## DATA FOR PROCESSING:

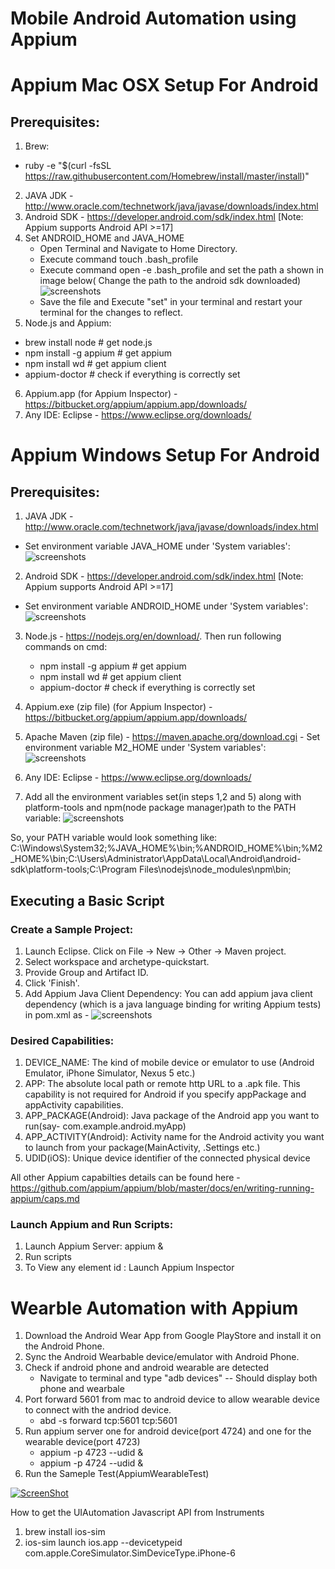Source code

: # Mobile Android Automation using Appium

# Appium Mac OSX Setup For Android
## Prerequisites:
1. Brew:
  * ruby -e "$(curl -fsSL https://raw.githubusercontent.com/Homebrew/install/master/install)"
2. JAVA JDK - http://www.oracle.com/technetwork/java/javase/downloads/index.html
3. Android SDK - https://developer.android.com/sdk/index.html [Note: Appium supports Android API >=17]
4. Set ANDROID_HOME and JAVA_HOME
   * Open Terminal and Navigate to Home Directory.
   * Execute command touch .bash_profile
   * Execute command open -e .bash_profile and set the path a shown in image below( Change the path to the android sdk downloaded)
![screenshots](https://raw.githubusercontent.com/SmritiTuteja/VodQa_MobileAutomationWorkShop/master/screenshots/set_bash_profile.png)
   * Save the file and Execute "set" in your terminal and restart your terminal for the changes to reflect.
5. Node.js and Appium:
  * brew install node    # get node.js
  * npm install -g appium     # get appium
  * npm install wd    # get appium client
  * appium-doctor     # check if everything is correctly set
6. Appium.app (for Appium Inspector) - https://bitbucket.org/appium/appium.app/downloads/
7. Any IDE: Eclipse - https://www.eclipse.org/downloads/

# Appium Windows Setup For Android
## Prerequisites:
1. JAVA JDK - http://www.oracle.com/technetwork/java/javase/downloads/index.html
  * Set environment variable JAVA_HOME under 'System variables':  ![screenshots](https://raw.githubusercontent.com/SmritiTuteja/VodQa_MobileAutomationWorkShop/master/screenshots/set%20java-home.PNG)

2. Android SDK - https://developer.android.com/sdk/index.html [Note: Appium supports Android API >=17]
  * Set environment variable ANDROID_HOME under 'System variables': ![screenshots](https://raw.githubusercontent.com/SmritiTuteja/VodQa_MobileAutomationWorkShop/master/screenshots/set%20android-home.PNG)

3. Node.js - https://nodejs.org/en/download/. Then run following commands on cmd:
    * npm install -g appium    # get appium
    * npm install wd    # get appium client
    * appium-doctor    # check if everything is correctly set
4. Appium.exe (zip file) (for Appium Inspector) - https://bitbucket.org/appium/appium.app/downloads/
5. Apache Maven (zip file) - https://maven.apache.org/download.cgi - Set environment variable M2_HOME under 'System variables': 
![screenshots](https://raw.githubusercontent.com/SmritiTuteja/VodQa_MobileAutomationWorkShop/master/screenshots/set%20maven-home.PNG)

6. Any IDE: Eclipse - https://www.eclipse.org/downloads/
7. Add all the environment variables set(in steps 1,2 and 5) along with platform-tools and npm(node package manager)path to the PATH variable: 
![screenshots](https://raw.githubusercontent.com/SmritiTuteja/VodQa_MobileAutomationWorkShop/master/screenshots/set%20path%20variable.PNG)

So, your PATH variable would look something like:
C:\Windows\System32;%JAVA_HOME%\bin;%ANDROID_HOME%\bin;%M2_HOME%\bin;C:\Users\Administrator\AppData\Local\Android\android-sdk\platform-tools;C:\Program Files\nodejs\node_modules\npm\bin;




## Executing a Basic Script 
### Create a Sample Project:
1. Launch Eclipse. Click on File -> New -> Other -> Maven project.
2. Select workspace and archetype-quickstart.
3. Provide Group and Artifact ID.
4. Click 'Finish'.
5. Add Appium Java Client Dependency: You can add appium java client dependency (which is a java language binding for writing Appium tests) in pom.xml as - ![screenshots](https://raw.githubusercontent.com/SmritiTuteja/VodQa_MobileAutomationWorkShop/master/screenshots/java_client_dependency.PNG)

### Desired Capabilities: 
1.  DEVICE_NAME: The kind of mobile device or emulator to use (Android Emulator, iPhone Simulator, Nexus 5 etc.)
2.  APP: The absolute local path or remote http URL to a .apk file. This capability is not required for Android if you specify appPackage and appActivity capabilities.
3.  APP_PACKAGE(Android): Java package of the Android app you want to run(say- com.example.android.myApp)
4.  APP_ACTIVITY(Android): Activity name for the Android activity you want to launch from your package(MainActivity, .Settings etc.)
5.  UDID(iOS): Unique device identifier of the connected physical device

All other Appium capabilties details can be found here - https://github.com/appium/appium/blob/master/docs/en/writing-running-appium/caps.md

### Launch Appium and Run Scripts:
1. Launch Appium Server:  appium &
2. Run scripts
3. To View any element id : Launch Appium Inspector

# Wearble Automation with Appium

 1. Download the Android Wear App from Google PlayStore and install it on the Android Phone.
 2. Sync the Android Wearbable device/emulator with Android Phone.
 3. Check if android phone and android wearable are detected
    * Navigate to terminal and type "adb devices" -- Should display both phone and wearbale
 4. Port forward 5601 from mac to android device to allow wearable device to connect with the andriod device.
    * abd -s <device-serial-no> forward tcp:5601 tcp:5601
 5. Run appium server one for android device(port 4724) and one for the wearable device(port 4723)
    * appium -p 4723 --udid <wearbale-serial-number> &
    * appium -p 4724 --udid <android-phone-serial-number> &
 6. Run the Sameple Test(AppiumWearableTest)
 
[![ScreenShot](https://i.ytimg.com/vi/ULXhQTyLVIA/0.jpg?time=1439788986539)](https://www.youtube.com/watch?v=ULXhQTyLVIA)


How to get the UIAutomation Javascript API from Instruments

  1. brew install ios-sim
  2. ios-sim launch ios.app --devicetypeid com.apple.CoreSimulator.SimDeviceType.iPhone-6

* * *

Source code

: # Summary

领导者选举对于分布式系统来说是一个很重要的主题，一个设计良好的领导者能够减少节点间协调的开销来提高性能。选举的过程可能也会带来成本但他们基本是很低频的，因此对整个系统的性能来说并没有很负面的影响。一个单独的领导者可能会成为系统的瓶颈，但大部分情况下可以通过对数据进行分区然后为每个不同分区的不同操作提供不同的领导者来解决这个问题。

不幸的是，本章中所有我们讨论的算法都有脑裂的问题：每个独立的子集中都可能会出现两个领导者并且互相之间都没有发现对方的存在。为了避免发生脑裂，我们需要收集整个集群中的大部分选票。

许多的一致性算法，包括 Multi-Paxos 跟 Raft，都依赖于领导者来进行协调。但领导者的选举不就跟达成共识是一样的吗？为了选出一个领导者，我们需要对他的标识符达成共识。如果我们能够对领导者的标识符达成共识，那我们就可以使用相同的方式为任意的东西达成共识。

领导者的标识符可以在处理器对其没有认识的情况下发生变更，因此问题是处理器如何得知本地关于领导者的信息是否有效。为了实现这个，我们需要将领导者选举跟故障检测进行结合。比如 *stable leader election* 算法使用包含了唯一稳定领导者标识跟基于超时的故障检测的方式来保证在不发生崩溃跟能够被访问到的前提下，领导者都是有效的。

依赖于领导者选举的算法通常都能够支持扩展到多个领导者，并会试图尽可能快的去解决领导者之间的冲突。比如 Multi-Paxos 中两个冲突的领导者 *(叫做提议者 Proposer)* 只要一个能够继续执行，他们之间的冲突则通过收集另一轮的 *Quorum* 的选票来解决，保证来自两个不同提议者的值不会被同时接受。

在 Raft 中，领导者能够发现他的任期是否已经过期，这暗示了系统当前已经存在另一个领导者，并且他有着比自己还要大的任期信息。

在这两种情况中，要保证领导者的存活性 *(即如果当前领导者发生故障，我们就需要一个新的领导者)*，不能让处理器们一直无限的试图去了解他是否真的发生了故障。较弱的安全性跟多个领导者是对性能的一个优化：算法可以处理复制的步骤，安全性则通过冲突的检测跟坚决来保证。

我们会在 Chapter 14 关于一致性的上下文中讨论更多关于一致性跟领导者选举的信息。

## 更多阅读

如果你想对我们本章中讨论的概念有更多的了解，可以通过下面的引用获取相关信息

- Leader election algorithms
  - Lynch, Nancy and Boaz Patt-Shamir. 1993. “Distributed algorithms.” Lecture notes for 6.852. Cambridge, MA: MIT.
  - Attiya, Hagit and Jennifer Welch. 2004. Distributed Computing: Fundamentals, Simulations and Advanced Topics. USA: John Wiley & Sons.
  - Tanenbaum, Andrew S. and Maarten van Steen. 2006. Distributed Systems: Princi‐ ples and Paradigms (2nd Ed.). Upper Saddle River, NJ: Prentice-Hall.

* * *

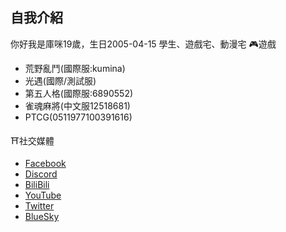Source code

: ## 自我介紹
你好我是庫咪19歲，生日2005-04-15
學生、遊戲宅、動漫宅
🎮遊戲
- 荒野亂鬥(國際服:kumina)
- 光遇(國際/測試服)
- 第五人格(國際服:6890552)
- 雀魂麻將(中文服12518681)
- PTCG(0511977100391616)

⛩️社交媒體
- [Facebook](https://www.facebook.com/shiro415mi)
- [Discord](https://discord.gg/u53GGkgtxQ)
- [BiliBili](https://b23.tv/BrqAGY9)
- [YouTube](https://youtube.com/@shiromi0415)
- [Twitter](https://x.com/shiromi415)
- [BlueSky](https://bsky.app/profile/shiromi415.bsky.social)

## WORK INSTRUCTIONS:
Show all lines above that contain "writing".

## RESPONSE BOX:
5. Add Appium Java Client Dependency: You can add appium java client dependency (which is a java language binding for writing Appium tests) in pom.xml as - ![screenshots](https://raw.githubusercontent.com/SmritiTuteja/VodQa_MobileAutomationWorkShop/master/screenshots/java_client_dependency.PNG)
All other Appium capabilties details can be found here - https://github.com/appium/appium/blob/master/docs/en/writing-running-appium/caps.md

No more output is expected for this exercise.